WHAT YOU SHOULD DO: This exercise calls for every line of the data below with the string "bfseries" in it.

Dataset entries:
──────────

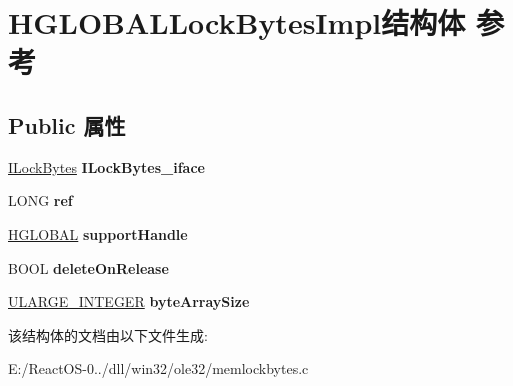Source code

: \hypertarget{struct_h_g_l_o_b_a_l_lock_bytes_impl}{}\section{H\+G\+L\+O\+B\+A\+L\+Lock\+Bytes\+Impl结构体 参考}
\label{struct_h_g_l_o_b_a_l_lock_bytes_impl}
\subsection*{Public 属性}
\begin{DoxyCompactItemize}
\item 
\mbox{\label{struct_h_g_l_o_b_a_l_lock_bytes_impl_a9fbae3803cdf6096de854c32c3a39daa}} 
\hyperlink{interface_i_lock_bytes}{I\+Lock\+Bytes} {\bfseries I\+Lock\+Bytes\+\_\+iface}
\item 
\mbox{\label{struct_h_g_l_o_b_a_l_lock_bytes_impl_a9e4f7f670c60ed99b534c6d634a5d553}} 
L\+O\+NG {\bfseries ref}
\item 
\mbox{\label{struct_h_g_l_o_b_a_l_lock_bytes_impl_aaf20dadc738d0980112027d071debcd7}} 
\hyperlink{interfacevoid}{H\+G\+L\+O\+B\+AL} {\bfseries support\+Handle}
\item 
\mbox{\label{struct_h_g_l_o_b_a_l_lock_bytes_impl_aa61f13615e14438832ef7b89d4e2d5b5}} 
B\+O\+OL {\bfseries delete\+On\+Release}
\item 
\mbox{\label{struct_h_g_l_o_b_a_l_lock_bytes_impl_adb6c6767eda7f5e262d114d8be0c36d9}} 
\hyperlink{struct___u_l_a_r_g_e___i_n_t_e_g_e_r}{U\+L\+A\+R\+G\+E\+\_\+\+I\+N\+T\+E\+G\+ER} {\bfseries byte\+Array\+Size}
\end{DoxyCompactItemize}


该结构体的文档由以下文件生成\+:\begin{DoxyCompactItemize}
\item 
E\+:/\+React\+O\+S-\/0../dll/win32/ole32/memlockbytes.\+c\end{DoxyCompactItemize}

──────────

TASK SOLUTION:
\hyperlink{interface_i_lock_bytes}{I\+Lock\+Bytes} {\bfseries I\+Lock\+Bytes\+\_\+iface}
L\+O\+NG {\bfseries ref}
\hyperlink{interfacevoid}{H\+G\+L\+O\+B\+AL} {\bfseries support\+Handle}
B\+O\+OL {\bfseries delete\+On\+Release}
\hyperlink{struct___u_l_a_r_g_e___i_n_t_e_g_e_r}{U\+L\+A\+R\+G\+E\+\_\+\+I\+N\+T\+E\+G\+ER} {\bfseries byte\+Array\+Size}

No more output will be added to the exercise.